Wednesday, March 7, 2012

"Get up in the morning and I can't keep it in..."

Oh, little blog, I am so sorry.  I have neglected you terribly.  I have neglected you so much, that I missed 300 hits!  Whoa.  But trust me, I have good reason.  Everyone says that though, right?  I have so much to tell you, blog!  I am going to keep everything in chronological order so you don't get confused.


Right now I am hooked on this song by Gotye:  






I am listening to it on repeat while I bust out a few blog posts.


Be prepared for another post about my weekend with Heather in NYC, a Virginia bachelorette party, another job interview, posts about podcasts, annoyances and weddings!  Oh, there is so much to tell!

Saturday, February 18, 2012

tkts

It's a beautiful sunny morning in NYC!

Heather arrived yesterday and Erin left this morning... Woo hoo!

Now, I'm off duty for the week and enjoying the long weekend with Heather.

We are currently standing in the tkts line with our fingers crossed for tickets to the matinee of How to Succeed in Business.

It's a long line, so I am loving the blogger app!

Friday, February 17, 2012

Lucky you, lucky me!

I have great news for all my loyal readers! I now have the Blogger app on my telephone, which means so many great things!
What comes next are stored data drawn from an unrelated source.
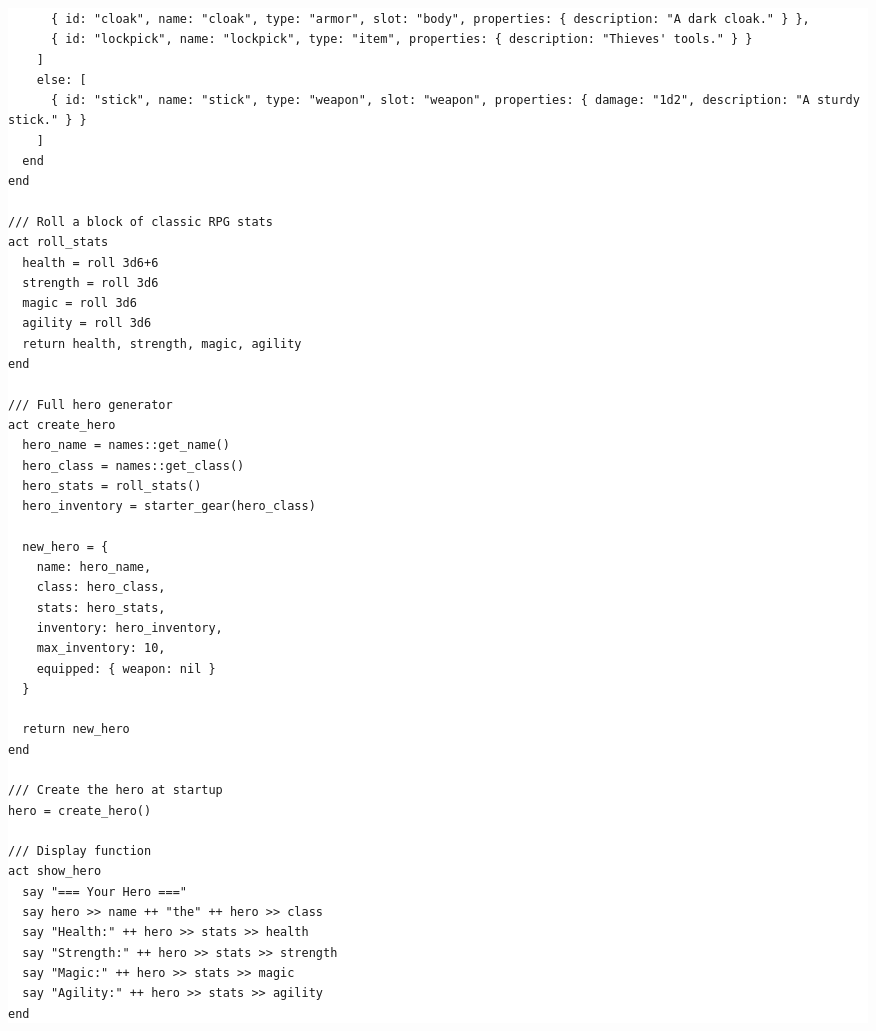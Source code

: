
 ```goblin
      { id: "cloak", name: "cloak", type: "armor", slot: "body", properties: { description: "A dark cloak." } },
      { id: "lockpick", name: "lockpick", type: "item", properties: { description: "Thieves' tools." } }
    ]
    else: [
      { id: "stick", name: "stick", type: "weapon", slot: "weapon", properties: { damage: "1d2", description: "A sturdy stick." } }
    ]
  end
end

/// Roll a block of classic RPG stats
act roll_stats
  health = roll 3d6+6
  strength = roll 3d6
  magic = roll 3d6
  agility = roll 3d6
  return health, strength, magic, agility
end

/// Full hero generator
act create_hero
  hero_name = names::get_name()
  hero_class = names::get_class()
  hero_stats = roll_stats()
  hero_inventory = starter_gear(hero_class)
  
  new_hero = {
    name: hero_name,
    class: hero_class,
    stats: hero_stats,
    inventory: hero_inventory,
    max_inventory: 10,
    equipped: { weapon: nil }
  }
  
  return new_hero
end

/// Create the hero at startup
hero = create_hero()

/// Display function
act show_hero
  say "=== Your Hero ==="
  say hero >> name ++ "the" ++ hero >> class
  say "Health:" ++ hero >> stats >> health
  say "Strength:" ++ hero >> stats >> strength
  say "Magic:" ++ hero >> stats >> magic
  say "Agility:" ++ hero >> stats >> agility
end
```
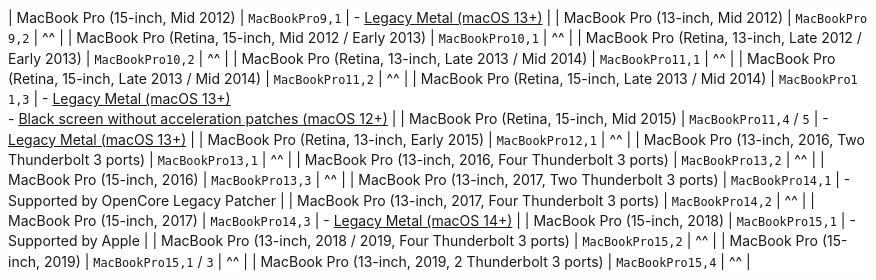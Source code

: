 | MacBook Pro (15-inch, Mid 2012)                              | `MacBookPro9,1`        | - [Legacy Metal (macOS 13+)](https://github.com/dortania/OpenCore-Legacy-Patcher/issues/1008)                                                                                                                              |
| MacBook Pro (13-inch, Mid 2012)                              | `MacBookPro9,2`        | ^^                                                                                                                                                                                                                         |
| MacBook Pro (Retina, 15-inch, Mid 2012 / Early 2013)         | `MacBookPro10,1`       | ^^                                                                                                                                                                                                                         |
| MacBook Pro (Retina, 13-inch, Late 2012 / Early 2013)        | `MacBookPro10,2`       | ^^                                                                                                                                                                                                                         |
| MacBook Pro (Retina, 13-inch, Late 2013 / Mid 2014)          | `MacBookPro11,1`       | ^^                                                                                                                                                                                                                         |
| MacBook Pro (Retina, 15-inch, Late 2013 / Mid 2014)          | `MacBookPro11,2`       | ^^                                                                                                                                                                                                                         |
| MacBook Pro (Retina, 15-inch, Late 2013 / Mid 2014)          | `MacBookPro11,3`       | - [Legacy Metal (macOS 13+)](https://github.com/dortania/OpenCore-Legacy-Patcher/issues/1008)<br>- [Black screen without acceleration patches (macOS 12+)](https://github.com/dortania/OpenCore-Legacy-Patcher/issues/522) |
| MacBook Pro (Retina, 15-inch, Mid 2015)                      | `MacBookPro11,4` / `5` | - [Legacy Metal (macOS 13+)](https://github.com/dortania/OpenCore-Legacy-Patcher/issues/1008)                                                                                                                              |
| MacBook Pro (Retina, 13-inch, Early 2015)                    | `MacBookPro12,1`       | ^^                                                                                                                                                                                                                         |
| MacBook Pro (13-inch, 2016, Two Thunderbolt 3 ports)         | `MacBookPro13,1`       | ^^                                                                                                                                                                                                                         |
| MacBook Pro (13-inch, 2016, Four Thunderbolt 3 ports)        | `MacBookPro13,2`       | ^^                                                                                                                                                                                                                         |
| MacBook Pro (15-inch, 2016)                                  | `MacBookPro13,3`       | ^^                                                                                                                                                                                                                         |
| MacBook Pro (13-inch, 2017, Two Thunderbolt 3 ports)         | `MacBookPro14,1`       | - Supported by OpenCore Legacy Patcher                                                                                                                                                                                     |
| MacBook Pro (13-inch, 2017, Four Thunderbolt 3 ports)        | `MacBookPro14,2`       | ^^                                                                                                                                                                                                                         |
| MacBook Pro (15-inch, 2017)                                  | `MacBookPro14,3`       | - [Legacy Metal (macOS 14+)](https://github.com/dortania/OpenCore-Legacy-Patcher/issues/1008)                                                                                                                              |
| MacBook Pro (15-inch, 2018)                                  | `MacBookPro15,1`       | - Supported by Apple                                                                                                                                                                                                       |
| MacBook Pro (13-inch, 2018 / 2019, Four Thunderbolt 3 ports) | `MacBookPro15,2`       | ^^                                                                                                                                                                                                                         |
| MacBook Pro (15-inch, 2019)                                  | `MacBookPro15,1` / `3` | ^^                                                                                                                                                                                                                         |
| MacBook Pro (13-inch, 2019, 2 Thunderbolt 3 ports)           | `MacBookPro15,4`       | ^^                                                                                                                                                                                                                         |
This means that while I was waiting for my interview this afternoon I was able to blog while drinking my tea. This means that while I was waiting for Erin to finish at ballet I was blogging. This means that as I sit on the living room and Erin is on my computer, I will be able to blog.

This means that you should have so much more to read!

For me, it means that I will have so much more to edit, because my thumbs are a little large for this tiny virtual keyboard. It also means that I will probably significantly increase my chances of getting carpal tunnel, but you're worth the risk!

But most importantly, this means that while I sit in this subway car, with a very stinky homeless man seated across from me, even though I may be unable to breathe, I am blogging away!